OBJECTIVE: Hemodynamic stresses are considered to be important regulators of gene expression in vascular cells. In this study, we have investigated the role of shear stress on ACE expression in cultured rat vascular cells, and focused on the regulation of ACE expression in smooth muscle cells. METHODS: Rat aortic endothelial cells, smooth muscle cells and fibroblasts isolated from Wistar rats were submitted to shear stress using a laminar shear flow parallel chamber. RESULTS: A 10 dynes/cm2 shear rate for 24 h increased ACE activity in the three vascular cell types (x 2.14 in endothelial cells, x 2.9 in smooth muscle cells, x 3.33 in fibroblasts).
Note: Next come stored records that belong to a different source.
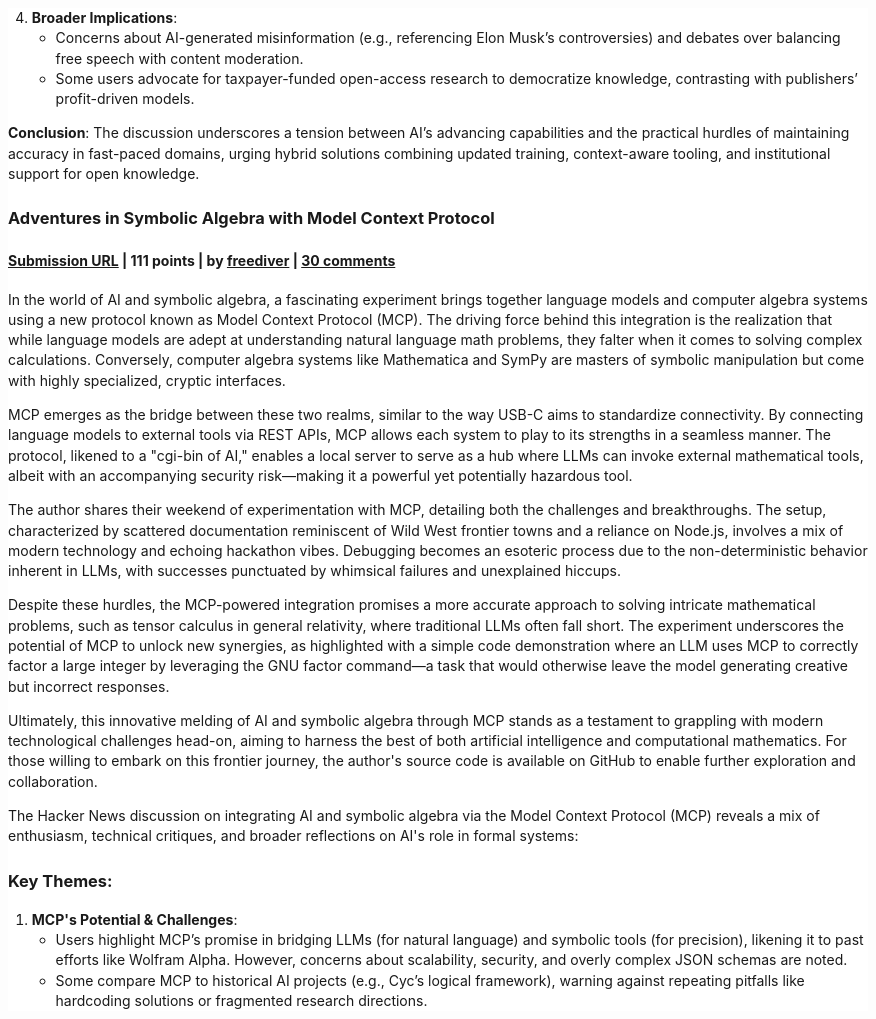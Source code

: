 4. **Broader Implications**:  
   - Concerns about AI-generated misinformation (e.g., referencing Elon Musk’s controversies) and debates over balancing free speech with content moderation.  
   - Some users advocate for taxpayer-funded open-access research to democratize knowledge, contrasting with publishers’ profit-driven models.  

**Conclusion**: The discussion underscores a tension between AI’s advancing capabilities and the practical hurdles of maintaining accuracy in fast-paced domains, urging hybrid solutions combining updated training, context-aware tooling, and institutional support for open knowledge.

### Adventures in Symbolic Algebra with Model Context Protocol

#### [Submission URL](https://www.stephendiehl.com/posts/computer_algebra_mcp/) | 111 points | by [freediver](https://news.ycombinator.com/user?id=freediver) | [30 comments](https://news.ycombinator.com/item?id=44062130)

In the world of AI and symbolic algebra, a fascinating experiment brings together language models and computer algebra systems using a new protocol known as Model Context Protocol (MCP). The driving force behind this integration is the realization that while language models are adept at understanding natural language math problems, they falter when it comes to solving complex calculations. Conversely, computer algebra systems like Mathematica and SymPy are masters of symbolic manipulation but come with highly specialized, cryptic interfaces.

MCP emerges as the bridge between these two realms, similar to the way USB-C aims to standardize connectivity. By connecting language models to external tools via REST APIs, MCP allows each system to play to its strengths in a seamless manner. The protocol, likened to a "cgi-bin of AI," enables a local server to serve as a hub where LLMs can invoke external mathematical tools, albeit with an accompanying security risk—making it a powerful yet potentially hazardous tool.

The author shares their weekend of experimentation with MCP, detailing both the challenges and breakthroughs. The setup, characterized by scattered documentation reminiscent of Wild West frontier towns and a reliance on Node.js, involves a mix of modern technology and echoing hackathon vibes. Debugging becomes an esoteric process due to the non-deterministic behavior inherent in LLMs, with successes punctuated by whimsical failures and unexplained hiccups.

Despite these hurdles, the MCP-powered integration promises a more accurate approach to solving intricate mathematical problems, such as tensor calculus in general relativity, where traditional LLMs often fall short. The experiment underscores the potential of MCP to unlock new synergies, as highlighted with a simple code demonstration where an LLM uses MCP to correctly factor a large integer by leveraging the GNU factor command—a task that would otherwise leave the model generating creative but incorrect responses.

Ultimately, this innovative melding of AI and symbolic algebra through MCP stands as a testament to grappling with modern technological challenges head-on, aiming to harness the best of both artificial intelligence and computational mathematics. For those willing to embark on this frontier journey, the author's source code is available on GitHub to enable further exploration and collaboration.

The Hacker News discussion on integrating AI and symbolic algebra via the Model Context Protocol (MCP) reveals a mix of enthusiasm, technical critiques, and broader reflections on AI's role in formal systems:

### Key Themes:
1. **MCP's Potential & Challenges**:  
   - Users highlight MCP’s promise in bridging LLMs (for natural language) and symbolic tools (for precision), likening it to past efforts like Wolfram Alpha. However, concerns about scalability, security, and overly complex JSON schemas are noted.  
   - Some compare MCP to historical AI projects (e.g., Cyc’s logical framework), warning against repeating pitfalls like hardcoding solutions or fragmented research directions.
This induction was blocked by a 24 h pre-incubation with a translation blocker (10(-4)M cycloheximide) showing the role of protein neosynthesis. Therefore the study was focused on smooth muscle cells and we demonstrated that the increase in ACE activity was due to an elevation in ACE mRNA level in response to a 10 dynes/cm2 shear stress for 24 h. This induction was dependent on the shear intensity (P < 0.0001). Six hours of a 15 dynes/cm2 shear stress showed no effect on ACE activity or mRNA expression. In contrast, the same duration of shear significantly increased bFGF mRNA level (x 3.7). Conversely, bFGF dose dependently increased ACE mRNA expression and activity in smooth muscle cells. This result suggests that bFGF could be one of the potential inductors of ACE expression in the stressed smooth muscle cells. CONCLUSIONS: Mechanical stress increases ACE expression in vascular cells. bFGF could be one of the potential factors involved in this activation. This phenomenon could participate in the role of ACE activity in vascular wall remodeling.